(Rendered images with source text)
########################################

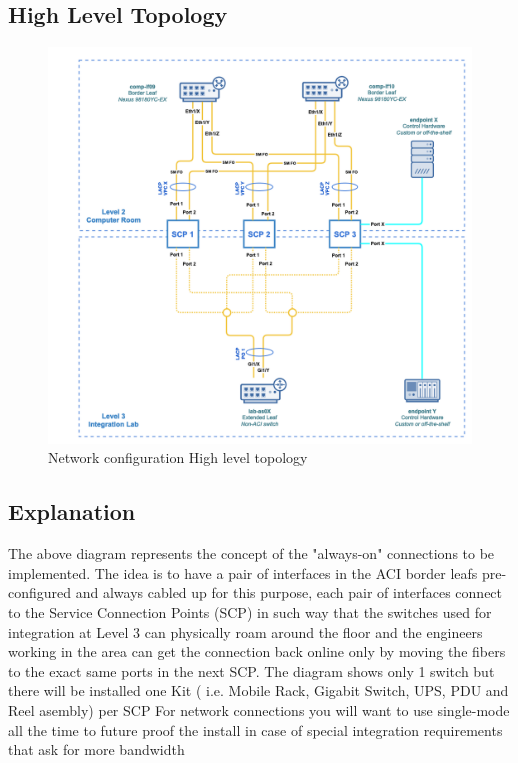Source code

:   \subsection{High Level Topology}
  \begin{figure}
    \includegraphics[width=14cm]{images/image-002.png}
    \centering
    \caption{Network configuration High level topology}
  \end{figure}

  \newpage
  \subsection{Explanation}
    The above diagram represents the concept of the "always-on" connections to be implemented. 
    The idea is to have a pair of interfaces in the ACI border leafs pre-configured and always cabled up for this purpose, each pair of interfaces connect to the Service Connection Points (SCP) in such way that the switches used for integration at Level 3 can physically roam around the floor and the engineers working in the area can get the connection back online only by moving the fibers to the exact same ports in the next SCP. 
    The diagram shows only 1 switch but there will be installed one Kit ( i.e. Mobile Rack, Gigabit Switch, UPS, PDU and Reel asembly) per SCP
    For network connections you will want to use single-mode all the time to future proof the install in case of special integration requirements that ask for more bandwidth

########################################

**Task to complete**
Transcribe the data verbatim. No picture belongs in the result.

**Task response**
Source code

:   \subsection{High Level Topology}
  \begin{figure}
    \includegraphics[width=14cm]{images/image-002.png}
    \centering
    \caption{Network configuration High level topology}
  \end{figure}

  \newpage
  \subsection{Explanation}
    The above diagram represents the concept of the "always-on" connections to be implemented. 
    The idea is to have a pair of interfaces in the ACI border leafs pre-configured and always cabled up for this purpose, each pair of interfaces connect to the Service Connection Points (SCP) in such way that the switches used for integration at Level 3 can physically roam around the floor and the engineers working in the area can get the connection back online only by moving the fibers to the exact same ports in the next SCP. 
    The diagram shows only 1 switch but there will be installed one Kit ( i.e. Mobile Rack, Gigabit Switch, UPS, PDU and Reel asembly) per SCP
    For network connections you will want to use single-mode all the time to future proof the install in case of special integration requirements that ask for more bandwidth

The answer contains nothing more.